AI will soon identify protesters with their faces partly concealed • Motherboard

Louise Matsakis:


A new paper to be presented at the IEEE International Conference on Computer Vision Workshops (ICCVW) introduces a deep-learning algorithm—a subset of machine learning used to detect and model patterns in large heaps of data—that can identify an individual even when part of their face is obscured. The system was able to correctly identify a person concealed by a scarf 67% of the time when they were photographed against a “complex” background, which better resembles real-world conditions.

The deep-learning algorithm works in a novel way. The researchers, from Cambridge University, India’s National Institute of Technology, and the Indian Institute of Science, first outlined 14 key areas of the face, and then trained a deep-learning model to identify them. The algorithm connects the points into a “star-net structure,” and uses the angles between the points to identify a face. The algorithm can still identify those angles even when part of a person’s mug is obscured, by disguises including caps, scarves, and glasses.

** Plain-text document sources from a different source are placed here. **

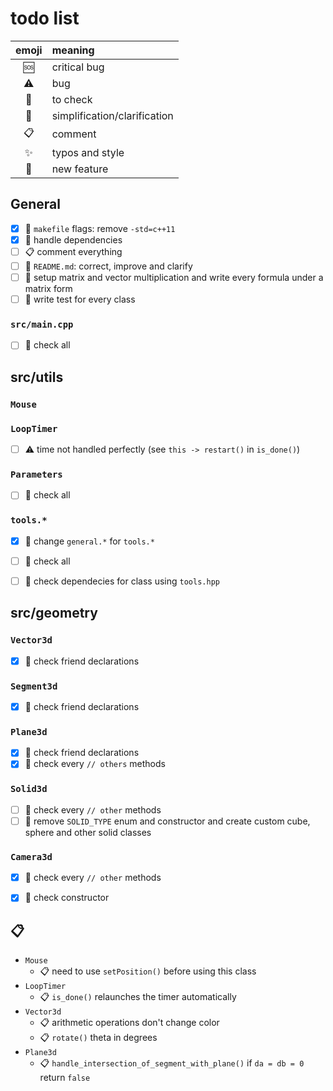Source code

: # todo list

| emoji       | meaning                      |
| :---------: | :--------------------------- |
| :sos:       | critical bug                 |
| :warning:   | bug                          |
| :eyes:      | to check                     |
| :flashlight:| simplification/clarification |
| :clipboard: | comment                      |
| :sparkles:  | typos and style              |
| :tada:      | new feature                  |


## General
- [x] :eyes: `makefile` flags: remove `-std=c++11`
- [x] :flashlight: handle dependencies
- [ ] :clipboard: comment everything
- [ ] :tada: `README.md`: correct, improve and clarify
- [ ] :tada: setup matrix and vector multiplication and write every formula under a matrix form
- [ ] :tada: write test for every class

### `src/main.cpp`
- [ ] :eyes: check all



## src/utils

### `Mouse`

### `LoopTimer`
- [ ] :warning: time not handled perfectly (see `this -> restart()` in `is_done()`)

### `Parameters`
- [ ] :eyes: check all

### `tools.*`
- [x] :flashlight: change `general.*` for `tools.*`
- [ ] :eyes: check all
- [ ] :flashlight: check dependecies for class using `tools.hpp`



## src/geometry

### `Vector3d`
- [x] :eyes: check friend declarations

### `Segment3d`
- [x] :eyes: check friend declarations

### `Plane3d`
- [x] :eyes: check friend declarations
- [x] :eyes: check every `// others` methods

### `Solid3d`
- [ ] :eyes: check every `// other` methods
- [ ] :tada: remove `SOLID_TYPE` enum and constructor and create custom cube, sphere and other solid classes

### `Camera3d`
- [x] :eyes: check every `// other` methods
- [x] :eyes: check constructor



## :clipboard:
* `Mouse`
    - :clipboard: need to use `setPosition()` before using this class
* `LoopTimer`
    - :clipboard: `is_done()` relaunches the timer automatically
* `Vector3d`
    - :clipboard: arithmetic operations don't change color
    - :clipboard: `rotate()` theta in degrees
* `Plane3d`
    - :clipboard: `handle_intersection_of_segment_with_plane()` if `da = db = 0` return `false`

The research has troubling implications for protestors and other dissidents, who often work to make sure they aren’t ID’d at protests and other demonstrations by covering their faces with scarves or by wearing sunglasses. “To be honest when I was trying to come up with this method, I was just trying to focus on criminals,” Amarjot Singh, one of the researchers behind the paper and a Ph.D student at Cambridge University, told me on a phone call.

Singh said he isn’t sure how to prevent the technology from being used by authoritarian regimes in the future.


But note that this is a long way from reliability, or real-time, or anything that would stand up in court. 67% accuracy sounds a lot, but it leaves gigantic holes for doubt. That won’t stop authoritarian regimes using it, of course.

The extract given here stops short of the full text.